Fulkerson v. Murdock

53 Mo. App. 151, 1893 Mo. App. LEXIS 32
CourtMissouri Court of Appeals
DecidedFebruary 14, 1893
StatusPublished
Cited by16 cases

This text of 53 Mo. App. 151 (Fulkerson v. Murdock) is published on Counsel Stack Legal Research, covering Missouri Court of Appeals primary law. Counsel Stack provides free access to over 12 million legal documents including statutes, case law, regulations, and constitutions.

Bluebook
Fulkerson v. Murdock, 53 Mo. App. 151, 1893 Mo. App. LEXIS 32 (Mo. Ct. App. 1893).

Opinions

Rombauer, P. J.

— This appeal is prosecuted by the defendant to reverse a judgment for $1,350, which the plaintiff recovered against him in an action for oral [152]*152slander. Two propositions are mainly relied on to secure such reversal. The first is that the court erred in charging the jury that they might award punitive damages without proof of express malice in the speaking of the slanderous words. The next is that the court against defendant’s objection permitted a large number of witnesses to testify to the plaintiff’s moral character and reputation for truth, when his character had not been directly assailed in either respect by- the defendant’s evidence.

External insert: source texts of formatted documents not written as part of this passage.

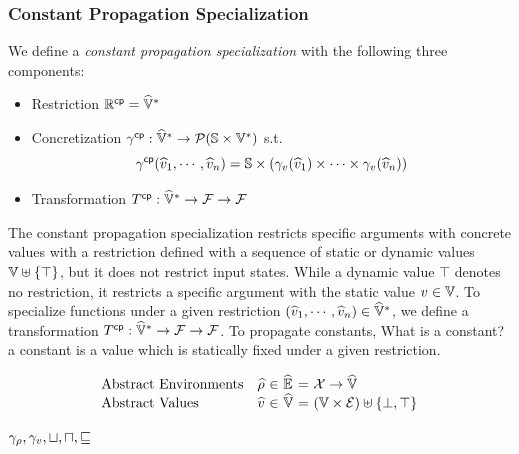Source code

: \subsubsection{Constant Propagation Specialization}
We define a \textit{constant propagation specialization} with the following
three components:

\begin{itemize}
  \item Restriction $\mathbb{R}^{\textsf{cp}} = \widehat{\mathbb{V}}^*$
  \item Concretization $\gamma^{\textsf{cp}}: \widehat{\mathbb{V}}^* \rightarrow \mathcal{P}(\mathbb{S}
    \times \mathbb{V}^*)$ s.t.
    \[
      \gamma^{\textsf{cp}}(\widehat{v}_1, \cdots, \widehat{v}_n) =
      \mathbb{S} \times (\gamma_v(\widehat{v}_1) \times \cdots \times \gamma_v(\widehat{v}_n))
    \]
  \item Transformation $T^{\textsf{cp}}: \widehat{\mathbb{V}}^* \rightarrow \mathcal{F}
    \rightarrow \mathcal{F}$
\end{itemize}
The constant propagation specialization restricts specific arguments with
concrete values with a restriction defined with a sequence of static or dynamic
values $\mathbb{V} \uplus \{ \top \}$, but it does not restrict input states.
While a dynamic value $\top$ denotes no restriction, it restricts a specific
argument with the static value $v \in \mathbb{V}$. To specialize functions under
a given restriction $(\widehat{v}_1, \cdots, \widehat{v}_n) \in \widehat{\mathbb{V}}^*$, we
define a transformation $T^{\textsf{cp}}: \widehat{\mathbb{V}}^* \rightarrow \mathcal{F}
\rightarrow \mathcal{F}$. To propagate constants, \todo What is a constant?
a constant is a value which is statically fixed under a given restriction.

\[
  \begin{array}{lr@{~}c@{~}l@{~}c@{~}l}
    \text{Abstract Environments} & \aenv &\in& \aenvset &=&
    \varset \rightarrow \avalset\\
    \text{Abstract Values} & \aval &\in& \avalset &=&
    (\valset \times \exprset) \uplus \{ \bot, \top \}\\
  \end{array}
\]

\todo $\gamma_\rho, \gamma_v, \sqcup, \sqcap, \sqsubseteq$

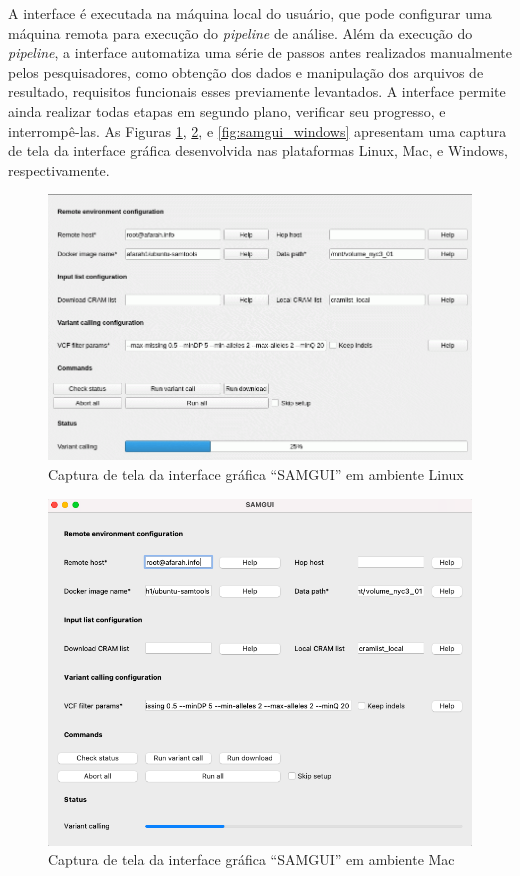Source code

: \documentclass[cic,tc]{iiufrgs}
\begin{document}
A interface é executada na máquina local do usuário, que pode configurar uma
máquina remota para execução do \textit{pipeline} de análise. Além da execução
do \textit{pipeline}, a interface automatiza uma série de passos
antes realizados manualmente pelos pesquisadores, como obtenção dos dados e manipulação dos
arquivos de resultado, requisitos funcionais esses previamente levantados. A
interface permite ainda realizar todas etapas em segundo plano, verificar seu
progresso, e interrompê-las. As Figuras \ref{fig:samgui_linux},
\ref{fig:samgui_mac}, e \ref{fig:samgui_windows} apresentam uma captura de tela
da interface gráfica desenvolvida nas plataformas Linux, Mac, e Windows,
respectivamente.

\begin{figure}
  \caption{Captura de tela da interface gráfica ``SAMGUI'' em ambiente Linux}
    \begin{center}
      \includegraphics[width=0.85\linewidth]{img/samgui_linux.png}
    \end{center}
    \label{fig:samgui_linux}
\end{figure}

\begin{figure}
  \caption{Captura de tela da interface gráfica ``SAMGUI'' em ambiente Mac}
    \begin{center}
      \includegraphics[width=0.85\linewidth]{img/samgui_mac.png}
    \end{center}
    \label{fig:samgui_mac}
\end{figure}
\end{document}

The petition charges the slanderous words alleged to have been spoken as follows: “Ed. Fulkerson, I tell .you how those notes were settled, sir. I gave my note book to your brother, Lee Fulkerson, to take in his house to put a credit on a note for Harmon Yelton, and he stole those notes; he stole them, sir; he stole those notes.” The plaintiff offered evidence tending to prove the speaking by defendant of substantially the same words, imputing to him the crime of larceny. If the plaintiff’s evidence was believed by the jury, he was entitled according to the weight of authority and better reason to recover substantial damages without proof of special injury, as the words spoken imputed an indictable ' offense, and were actionable per se. Newell on Defamation, 841; Adams v. Smith, 58 Ill. 421. The defendant’s answer was a general denial, and was supported by his own evidence and that of others tending to show that he did not speak these words, nor substantially the same words, although he did speak words from which the inference of a charge of embezzlement on part of plaintiff of the notes in question might be drawn.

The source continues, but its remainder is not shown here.